New Leaf Illinois utilizes nearly $1.3 million in taxpayer funds to work toward expunging cannabis arrests and convictions. The group’s website says 18 nonprofit organizations in Illinois are offering free and legal representation and legal information to those who wish to have their cannabis convictions off their record.
Although President Joseph Biden issued an executive order to pardon those with federal convictions for simple cannabis possession, there are still thousands more that did not automatically fall off and require a court filing. New Leaf commits itself to equal justice for all who have been arrested or convicted for “cannabis use, production and sale.”
“The program itself, while it is cannabis-focused, the truth is, the other organizations that we’re working with, the other partners for New Leaf, they’re really trying to help people deal with their entire criminal record,” New Leaf Supervising Attorney Patrick Honigmann told The Center Square.
Honigmann said the arrest records automatically fall off under Biden’s order, but that’s only half the remedy.

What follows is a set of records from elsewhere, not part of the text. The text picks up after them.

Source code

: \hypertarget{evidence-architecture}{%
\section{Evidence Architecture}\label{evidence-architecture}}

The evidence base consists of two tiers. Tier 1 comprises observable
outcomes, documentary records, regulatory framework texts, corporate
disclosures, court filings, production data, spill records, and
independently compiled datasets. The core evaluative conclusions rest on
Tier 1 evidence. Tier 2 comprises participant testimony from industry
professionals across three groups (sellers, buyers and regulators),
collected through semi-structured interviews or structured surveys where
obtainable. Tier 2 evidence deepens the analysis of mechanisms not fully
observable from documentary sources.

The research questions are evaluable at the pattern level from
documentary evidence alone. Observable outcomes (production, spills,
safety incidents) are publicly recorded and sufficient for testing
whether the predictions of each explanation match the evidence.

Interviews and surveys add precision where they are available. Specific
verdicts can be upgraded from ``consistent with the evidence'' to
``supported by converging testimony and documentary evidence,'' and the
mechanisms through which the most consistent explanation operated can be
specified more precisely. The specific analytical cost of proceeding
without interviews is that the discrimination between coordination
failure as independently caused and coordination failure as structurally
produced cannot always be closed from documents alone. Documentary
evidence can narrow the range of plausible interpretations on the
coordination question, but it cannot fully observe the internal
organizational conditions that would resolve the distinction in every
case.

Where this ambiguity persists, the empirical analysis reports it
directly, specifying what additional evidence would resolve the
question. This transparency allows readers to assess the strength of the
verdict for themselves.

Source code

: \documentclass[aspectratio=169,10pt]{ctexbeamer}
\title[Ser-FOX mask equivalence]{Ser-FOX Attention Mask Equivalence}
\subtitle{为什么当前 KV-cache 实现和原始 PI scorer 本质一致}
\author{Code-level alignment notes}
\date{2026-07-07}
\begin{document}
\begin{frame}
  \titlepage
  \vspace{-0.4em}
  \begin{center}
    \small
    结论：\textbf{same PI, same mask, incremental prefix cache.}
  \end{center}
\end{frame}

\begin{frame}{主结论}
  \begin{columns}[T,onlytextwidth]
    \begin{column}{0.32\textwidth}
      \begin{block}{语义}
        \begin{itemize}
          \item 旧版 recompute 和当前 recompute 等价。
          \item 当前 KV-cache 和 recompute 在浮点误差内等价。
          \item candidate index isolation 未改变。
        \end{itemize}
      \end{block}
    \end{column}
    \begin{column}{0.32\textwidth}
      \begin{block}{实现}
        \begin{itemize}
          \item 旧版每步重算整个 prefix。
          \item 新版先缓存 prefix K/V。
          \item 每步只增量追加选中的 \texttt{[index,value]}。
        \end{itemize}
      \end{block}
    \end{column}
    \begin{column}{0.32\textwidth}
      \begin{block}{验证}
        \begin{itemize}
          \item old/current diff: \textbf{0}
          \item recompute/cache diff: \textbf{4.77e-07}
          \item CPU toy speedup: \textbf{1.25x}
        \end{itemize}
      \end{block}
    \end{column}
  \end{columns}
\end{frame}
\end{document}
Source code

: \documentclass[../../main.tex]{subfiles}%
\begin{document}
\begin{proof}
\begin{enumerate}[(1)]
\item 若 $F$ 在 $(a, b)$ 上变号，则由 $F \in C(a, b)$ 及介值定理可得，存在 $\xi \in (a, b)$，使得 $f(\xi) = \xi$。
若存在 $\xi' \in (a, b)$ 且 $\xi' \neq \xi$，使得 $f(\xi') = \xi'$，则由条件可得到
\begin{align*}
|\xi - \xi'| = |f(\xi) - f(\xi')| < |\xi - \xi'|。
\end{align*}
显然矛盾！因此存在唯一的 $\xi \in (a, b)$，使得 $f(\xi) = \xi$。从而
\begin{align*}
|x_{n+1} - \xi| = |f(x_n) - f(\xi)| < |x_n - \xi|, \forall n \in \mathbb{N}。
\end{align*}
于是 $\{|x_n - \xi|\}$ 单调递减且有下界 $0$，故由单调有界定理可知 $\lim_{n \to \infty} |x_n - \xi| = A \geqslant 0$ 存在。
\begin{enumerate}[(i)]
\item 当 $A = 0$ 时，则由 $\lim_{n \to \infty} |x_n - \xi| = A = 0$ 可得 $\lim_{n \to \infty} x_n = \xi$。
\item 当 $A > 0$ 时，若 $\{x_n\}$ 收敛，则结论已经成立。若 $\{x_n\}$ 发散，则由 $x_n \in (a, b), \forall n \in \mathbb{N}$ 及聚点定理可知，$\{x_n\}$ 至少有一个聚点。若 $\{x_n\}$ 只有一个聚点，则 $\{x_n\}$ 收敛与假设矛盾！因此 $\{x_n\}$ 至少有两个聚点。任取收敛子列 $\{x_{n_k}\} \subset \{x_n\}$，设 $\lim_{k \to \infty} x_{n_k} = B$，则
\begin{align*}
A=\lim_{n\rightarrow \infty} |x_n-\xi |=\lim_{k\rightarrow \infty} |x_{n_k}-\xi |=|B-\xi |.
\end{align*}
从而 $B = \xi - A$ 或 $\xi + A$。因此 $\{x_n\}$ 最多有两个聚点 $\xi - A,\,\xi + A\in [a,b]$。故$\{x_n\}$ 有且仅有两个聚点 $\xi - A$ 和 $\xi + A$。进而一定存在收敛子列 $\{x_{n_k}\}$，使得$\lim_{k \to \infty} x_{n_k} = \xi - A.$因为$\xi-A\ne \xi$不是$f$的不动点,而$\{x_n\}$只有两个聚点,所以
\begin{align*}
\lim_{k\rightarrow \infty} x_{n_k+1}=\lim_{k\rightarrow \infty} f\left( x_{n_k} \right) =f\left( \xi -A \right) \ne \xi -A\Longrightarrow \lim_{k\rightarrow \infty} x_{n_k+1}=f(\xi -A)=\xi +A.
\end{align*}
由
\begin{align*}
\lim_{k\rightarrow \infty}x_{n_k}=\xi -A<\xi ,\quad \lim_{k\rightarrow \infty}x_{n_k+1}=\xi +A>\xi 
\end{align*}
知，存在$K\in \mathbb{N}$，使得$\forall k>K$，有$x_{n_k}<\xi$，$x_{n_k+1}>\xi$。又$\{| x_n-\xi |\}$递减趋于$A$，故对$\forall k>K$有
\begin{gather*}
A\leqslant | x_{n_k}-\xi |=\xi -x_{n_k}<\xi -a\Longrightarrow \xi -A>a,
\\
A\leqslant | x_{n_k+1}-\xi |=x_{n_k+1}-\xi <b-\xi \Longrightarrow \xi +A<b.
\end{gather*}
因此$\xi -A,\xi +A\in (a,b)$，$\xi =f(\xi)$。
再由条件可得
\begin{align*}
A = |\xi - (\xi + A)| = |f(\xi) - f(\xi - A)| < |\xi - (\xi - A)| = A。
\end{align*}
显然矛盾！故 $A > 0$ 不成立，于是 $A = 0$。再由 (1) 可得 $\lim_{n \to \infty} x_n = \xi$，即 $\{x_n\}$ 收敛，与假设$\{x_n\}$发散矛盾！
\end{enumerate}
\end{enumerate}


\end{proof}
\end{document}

There is an arrest record and there is a court record.
“So when you go to apply for a job or to rent some property or for certain educational opportunities, where you want to own a firearm, then when they do these searches, the court records are what pops up and they say, ‘Oh, you were arrested for cannabis,’” Honigmann said.
Employment isn’t the only factor taking a hit from these records.
“Someone had applied for a life insurance policy, and even though they had a minor possession case that was dismissed, like if it was 10 or 15 years ago they were denied a life insurance policy and they claim it was just because of that,” Honigmann said.
According to New Leaf’s website, the nonprofit has vacated and expunged 311 cannabis convictions while 183 non-conviction and other cannabis records have been expunged and sealed.
“I see that as being a much broader kind of assistance that they’re giving people and that can be extremely helpful,” Honigmann said.